Tetracycline resistance in Chilean clinical isolates of Helicobacter pylori

Abstract

Objectives: Since high-level tetracycline resistance in Helicobacter pylori has been associated with a AGA926– 928!TTC substitution in the 16S rRNA genes rrnA/B, the aim of the study was to screen for tetracycline resistance in H. pylori clinical isolates obtained from Santiago, Chile by using a recently reported molecular assay. Methods: A PCR-restriction fragment length polymorphism (PCR-RFLP) assay of the conserved 535 bp region of the H. pylori 16S rRNA genes rrnA/B (between nucleotides 710 and 1245) using HinfI was followed by DNA sequencing of the same fragment obtained from tetracycline-resistant H. pylori clinical isolates.
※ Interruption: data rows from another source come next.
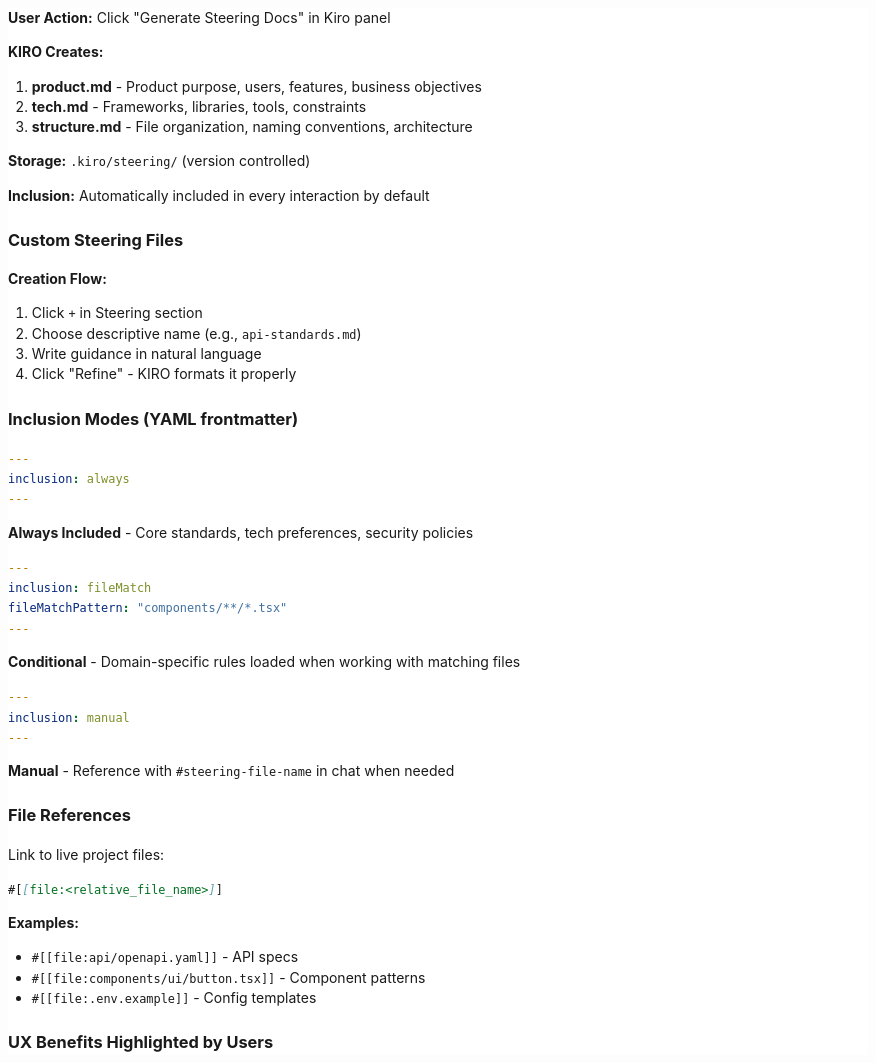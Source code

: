 **User Action:** Click "Generate Steering Docs" in Kiro panel

**KIRO Creates:**
1. **product.md** - Product purpose, users, features, business objectives
2. **tech.md** - Frameworks, libraries, tools, constraints
3. **structure.md** - File organization, naming conventions, architecture

**Storage:** `.kiro/steering/` (version controlled)

**Inclusion:** Automatically included in every interaction by default

### Custom Steering Files

**Creation Flow:**
1. Click `+` in Steering section
2. Choose descriptive name (e.g., `api-standards.md`)
3. Write guidance in natural language
4. Click "Refine" - KIRO formats it properly

### Inclusion Modes (YAML frontmatter)

```yaml
---
inclusion: always
---
```
**Always Included** - Core standards, tech preferences, security policies

```yaml
---
inclusion: fileMatch
fileMatchPattern: "components/**/*.tsx"
---
```
**Conditional** - Domain-specific rules loaded when working with matching files

```yaml
---
inclusion: manual
---
```
**Manual** - Reference with `#steering-file-name` in chat when needed

### File References
Link to live project files:
```markdown
#[[file:<relative_file_name>]]
```

**Examples:**
- `#[[file:api/openapi.yaml]]` - API specs
- `#[[file:components/ui/button.tsx]]` - Component patterns
- `#[[file:.env.example]]` - Config templates

### UX Benefits Highlighted by Users
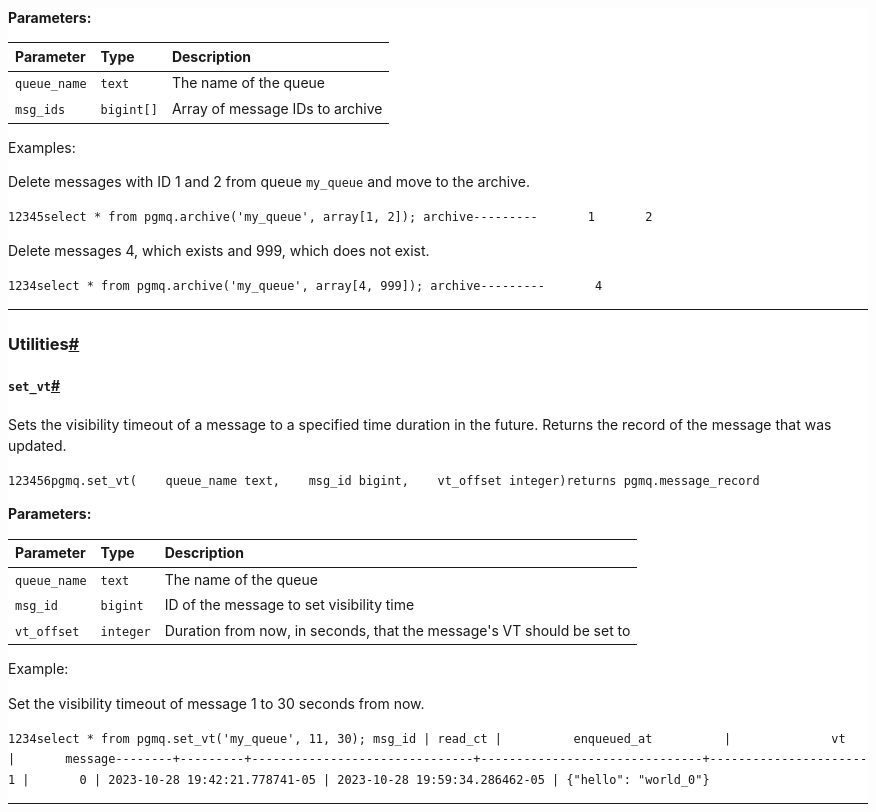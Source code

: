 **Parameters:**

| Parameter | Type | Description |
| :-- | :-- | :-- |
| `queue_name` | `text` | The name of the queue |
| `msg_ids` | `bigint[]` | Array of message IDs to archive |

Examples:

Delete messages with ID 1 and 2 from queue `my_queue` and move to the archive.

```
12345select * from pgmq.archive('my_queue', array[1, 2]); archive---------       1       2
```

Delete messages 4, which exists and 999, which does not exist.

```
1234select * from pgmq.archive('my_queue', array[4, 999]); archive---------       4
```

* * *

### Utilities[#](#utilities)

#### `set_vt`[#](#setvt)

Sets the visibility timeout of a message to a specified time duration in the future. Returns the record of the message that was updated.

```
123456pgmq.set_vt(    queue_name text,    msg_id bigint,    vt_offset integer)returns pgmq.message_record
```

**Parameters:**

| Parameter | Type | Description |
| :-- | :-- | :-- |
| `queue_name` | `text` | The name of the queue |
| `msg_id` | `bigint` | ID of the message to set visibility time |
| `vt_offset` | `integer` | Duration from now, in seconds, that the message's VT should be set to |

Example:

Set the visibility timeout of message 1 to 30 seconds from now.

```
1234select * from pgmq.set_vt('my_queue', 11, 30); msg_id | read_ct |          enqueued_at          |              vt               |       message--------+---------+-------------------------------+-------------------------------+----------------------     1 |       0 | 2023-10-28 19:42:21.778741-05 | 2023-10-28 19:59:34.286462-05 | {"hello": "world_0"}
```

* * *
Results: The PCR-RFLP assay revealed that the tetracycline-resistant H. pylori isolates lacked the AGA926– 928!TTC substitution. In contrast, DNA sequencing of the 535 bp PCR fragment from 11 tetracycline-resistant H. pylori Chilean clinical isolates showed an association of low-level tetracycline resistance with 1 bp (A928C) or 2 bp (AG926–927!GT and/or A926G/A928C) substitutions in both 16S rRNA genes. Conclusions: The PCR-RFLP (HinfI) assay alone is unreliable for the detection of tetracycline resistance in Chilean clinical isolates of H. pylori. To that end, it must be complemented by sequencing of the 535 bp PCR fragment.